[THE TASK] Transcribe the listing that follows in full, exactly, and drop its images.

[DATA SHOWN]
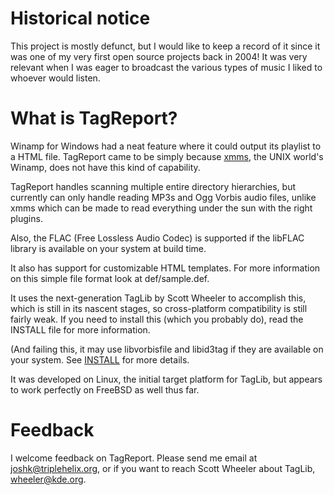 # Historical notice

This project is mostly defunct, but I would like to keep a record of it since it was one of my very first open source projects back in 2004!
It was very relevant when I was eager to broadcast the various types of music I liked to whoever would listen.

# What is TagReport?

Winamp for Windows had a neat feature where it could output its playlist to
a HTML file. TagReport came to be simply because [xmms](http://www.xmms.org/),
the UNIX world's Winamp, does not have this kind of capability.

TagReport handles scanning multiple entire directory hierarchies, but
currently can only handle reading MP3s and Ogg Vorbis audio files, unlike
xmms which can be made to read everything under the sun with the right plugins.

Also, the FLAC (Free Lossless Audio Codec) is supported if the libFLAC library
is available on your system at build time.

It also has support for customizable HTML templates. For more information
on this simple file format look at def/sample.def.

It uses the next-generation TagLib by Scott Wheeler to accomplish this, which
is still in its nascent stages, so cross-platform compatibility is still
fairly weak. If you need to install this (which you probably do), read the
INSTALL file for more information.

(And failing this, it may use libvorbisfile and libid3tag if they are
available on your system. See [INSTALL](INSTALL) for more details.

It was developed on Linux, the initial target platform for TagLib, but appears
to work perfectly on FreeBSD as well thus far.

# Feedback

I welcome feedback on TagReport. Please send me email at joshk@triplehelix.org,
or if you want to reach Scott Wheeler about TagLib, wheeler@kde.org.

[PROBLEM SOLUTION]
 # Historical notice

This project is mostly defunct, but I would like to keep a record of it since it was one of my very first open source projects back in 2004!
It was very relevant when I was eager to broadcast the various types of music I liked to whoever would listen.

# What is TagReport?

Winamp for Windows had a neat feature where it could output its playlist to
a HTML file. TagReport came to be simply because [xmms](http://www.xmms.org/),
the UNIX world's Winamp, does not have this kind of capability.

TagReport handles scanning multiple entire directory hierarchies, but
currently can only handle reading MP3s and Ogg Vorbis audio files, unlike
xmms which can be made to read everything under the sun with the right plugins.

Also, the FLAC (Free Lossless Audio Codec) is supported if the libFLAC library
is available on your system at build time.

It also has support for customizable HTML templates. For more information
on this simple file format look at def/sample.def.

It uses the next-generation TagLib by Scott Wheeler to accomplish this, which
is still in its nascent stages, so cross-platform compatibility is still
fairly weak. If you need to install this (which you probably do), read the
INSTALL file for more information.

(And failing this, it may use libvorbisfile and libid3tag if they are
available on your system. See [INSTALL](INSTALL) for more details.

It was developed on Linux, the initial target platform for TagLib, but appears
to work perfectly on FreeBSD as well thus far.

# Feedback

I welcome feedback on TagReport. Please send me email at joshk@triplehelix.org,
or if you want to reach Scott Wheeler about TagLib, wheeler@kde.org.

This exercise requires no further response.